Cette pièce a été avant tout un exercice pour moi. C’était un essai pour apprendre plus en détails à contrôler le logiciel Pure Data qui n’est pas toujours facile à appréhender…

Voici à quoi ressemble les commandes de pour cette programmation :

 purdata.jpg


En fait lorsqu’une personne passe devant le capteur, celui-ci déclenche le programme, qui active neuf fois sur dix la Webcam qui prend la photo, sinon celle qui produit la vidéo.

Ce dispositif devait questionner sur la place d’un corps dans l’espace. En effet, la personne prise en photo ou filmée, est introduite dans un espace bi-dimensionnel nouveau, qui est délimité par le cadre de l’image projetée.

Cette pièce pose aussi la question de la perception du dispositif par le spectateur, car c’est seulement après s’être retrouvée face à elle-même, que la personne présente dans la pièce découvre l’existence des webcams. Sinon, c’est un détail auquel personne ne prêterait attention. Les Webcams sont telles des caméras de surveillance, comme nous pouvons en trouver dans nos rues. Sauf qu’ici, le phénomène est amplifié par le fait que nous sommes dans un espace confiné.
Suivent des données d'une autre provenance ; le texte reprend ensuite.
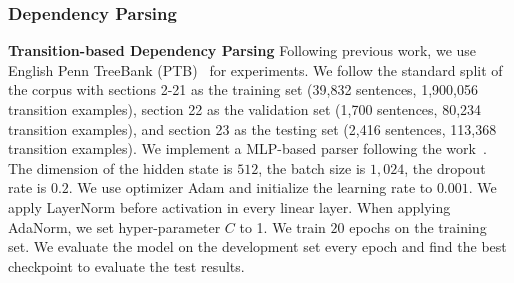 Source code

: \documentclass{article}
\begin{document}
\subsubsection{Dependency Parsing}
\textbf{Transition-based Dependency Parsing} Following previous work, we use English Penn TreeBank (PTB)~\citep{DBLP:journals/coling/MarcusSM94} for experiments. We follow the standard split of the corpus with sections 2-21 as the training set (39,832 sentences, 1,900,056 transition examples), section 22 as the validation set (1,700 sentences, 80,234 transition examples), and section 23 as the testing set (2,416 sentences, 113,368 transition examples). We implement a  MLP-based parser following the work~\citep{DBLP:conf/emnlp/ChenM14}.   The dimension of the hidden state is $512$, the batch size is $1,024$, the dropout rate is $0.2$. We use optimizer Adam and initialize the learning rate to $0.001$. We apply LayerNorm before activation in every linear layer. When applying AdaNorm, we set hyper-parameter $C$ to 1. We train $20$ epochs on the training set. We evaluate the model on the development set every epoch and find the best checkpoint to evaluate the test results.




\clearpage
\end{document}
D’ailleurs l’expérience est troublante et met souvent mal à l’aise la personne qui l’expérimente. Le fait de se retrouver face à son propre corps et d’être observé par soi-même provoque un trouble sensoriel où l’appréhension de l’espace est mise à mal. D’autres, au contraire, habitués sans doute par la  masse d’images qui nous entourent, étaient ravis d’être le sujet de la pièce et jouaient avec les Webcams…

Dans tout les cas, on ne peut pas dire de ma pièce que c’est un élément fini : en effet beaucoup d’artistes des années 70 ont déjà fait le tour de ce sujet (Bruce Nauman, Dan Graham…) et je n’ai pas apporté beaucoup de nouveautés. Il faut vraiment le prendre comme un exercice qui m’emmènera sûrement plus loin par la suite. Déjà, après réflexion, je ne pense pas qu’une si grande pièce soit utile. Un simple écran encadré, tel un tableau dans un musée, aurait largement suffi. Les personnes auraient alors été le sujet du tableau. Il n’y aurait eu qu’une seule Webcam : celle qui prend les photos de face.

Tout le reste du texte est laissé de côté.